JM: Ela não é sua para lembrar, acho que é o reconhecimento que Blackthorne também deve fazer aqui. Ele não possui esse rosário. Mariko é dona daquele rosário. É como se Toranaga devolvesse seu falcão Tetsuko ao céu, ela fosse devolvida ao mar.

Nesse caso, acho que é como se Blackthorne a deixasse na sala de estar. [laughs] Mas a mensagem permanece.

No mínimo, o que espero que o episódio 10 demonstre em termos do livro de Clavell e também o que nós, como sala de roteiristas, tentamos fazer com o livro é que Shogun não é realmente uma história sobre cultura. É uma história sobre morte e negociação.

R.K.: E a vida que o precede e o segue.

Shōgun não é realmente uma história sobre cultura. É uma história sobre morte e negociação.

-Justin Marcas

JM: Foram essas reflexões sobre a morte que realmente nos envolveram desde o primeiro episódio: as diferentes compreensões culturais dela e a nossa tentativa de entender algo que nunca conseguimos.

A outra coisa que o livro faz diferente de nós é a tentativa de Blackthorne de cometer seppuku. No livro isso acontece no espaço do capítulo 31, que é o episódio 4. Optamos por avançar até o final, não só porque parecia mais apropriado ali, mas também porque não nos sentíamos preparados para entender seu escolha naquele momento – não que entendamos o ato do seppuku agora.
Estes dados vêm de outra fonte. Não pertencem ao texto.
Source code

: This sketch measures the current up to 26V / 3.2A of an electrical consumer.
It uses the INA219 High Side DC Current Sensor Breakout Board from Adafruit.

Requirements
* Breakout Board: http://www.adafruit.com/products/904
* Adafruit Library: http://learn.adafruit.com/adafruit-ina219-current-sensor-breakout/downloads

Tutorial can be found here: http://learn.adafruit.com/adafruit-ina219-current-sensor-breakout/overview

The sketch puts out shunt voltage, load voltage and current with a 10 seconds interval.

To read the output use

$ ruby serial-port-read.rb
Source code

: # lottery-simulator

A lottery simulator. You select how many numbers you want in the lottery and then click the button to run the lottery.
R.K.: Não fizemos isso de propósito, apenas não incluímos isso antes porque estávamos todos nos sentindo muito frágeis e sem saber como lidar com isso. No final das contas voltamos ao assunto, mas não pretendíamos dizer: “Vamos lidar com isso no episódio 10”. Foi apenas conversando com nossos consultores japoneses e aprendendo sobre ele que pareceu um pouco mais apropriado trazê-lo.

Toranaga de "Shogun" se ajoelha e coloca a mão no ombro de Blackthorne angustiado.
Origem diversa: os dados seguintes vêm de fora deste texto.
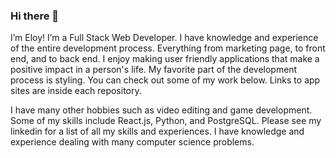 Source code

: ### Hi there 👋
I’m Eloy! I’m a Full Stack Web Developer. I have knowledge and experience of the entire development process. Everything from marketing page, to front end, and to back end. I enjoy making user friendly applications that make a positive impact in a person's life. My favorite part of the development process is styling. You can check out some of my work below. Links to app sites are inside each repository.

I have many other hobbies such as video editing and game development.
Some of my skills include React.js, Python, and PostgreSQL. Please see my linkedin for a list of all my skills and experiences.
I have knowledge and experience dealing with many computer science problems.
Cosmo Jarvis e Hiroyuki Sanada em “Shōgun”.
Crédito: Katie Yu/FX

Ficando com Blackthorne, o episódio começa com um trecho de um Blackthorne mais velho em sua casa na Inglaterra, sendo questionado sobre sua experiência com “selvagens”. Essa imagem retorna ao longo do episódio. Conte-me sobre o peso que ele carrega e a decisão de incluí-lo como uma espécie de dispositivo de enquadramento.

JM: Queríamos fazer um desvio. Por um segundo você pensa que estamos enquadrando o episódio 10 como um velho olhando para trás em sua vida cheio de arrependimento, apenas para perceber que não, você está olhando para um jovem ansioso por um possível futuro com arrependimento. Foi uma invenção da sala dos roteiristas e não fazia parte do livro, mas foi algo que sentimos ser fiel ao mito de “um sonho de um sonho”, para citar o Taikō no episódio 2.
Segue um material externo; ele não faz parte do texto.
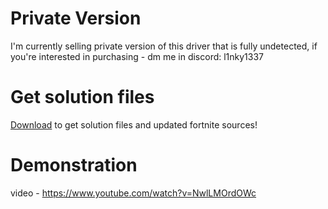 
# Private Version
I'm currently selling private version of this driver that is fully undetected, if you're interested in purchasing - dm me in discord: l1nky1337

# Get solution files
[Download](https://bit.ly/3Zl3d2e) to get solution files and updated fortnite sources!

# Demonstration
video - https://www.youtube.com/watch?v=NwlLMOrdOWc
Nós chamamos [old Blackthorne] Papai Noel por causa da aparência de Cosmo, mas essa versão dele é uma projeção de seu eu colonial, da qual ele terá que romper seu caminho no episódio 10. Essa é a jornada final que espero que também sejamos nós, como cineastas americanos ou de Hollywood. nos separando dessas conversas, porque acho meio chato hoje em dia contar essas histórias. Nós realmente queríamos dar as costas ao tropo do “estranho em uma terra estranha”. E nossa versão de Blackthorne aqui – à qual dou muito crédito a Cosmo por sua atuação – buscava algo diferente que não dissesse apenas: “Não há razão para contar essas histórias”. Obviamente, temos uma história e um legado e vale a pena olhar para trás, mas talvez olhemos para trás através de uma nova lente, dizendo: “Que novas histórias podemos contar sobre essas histórias passadas?”

Todos os episódios de Shogun agora estão transmitindo no Hulu.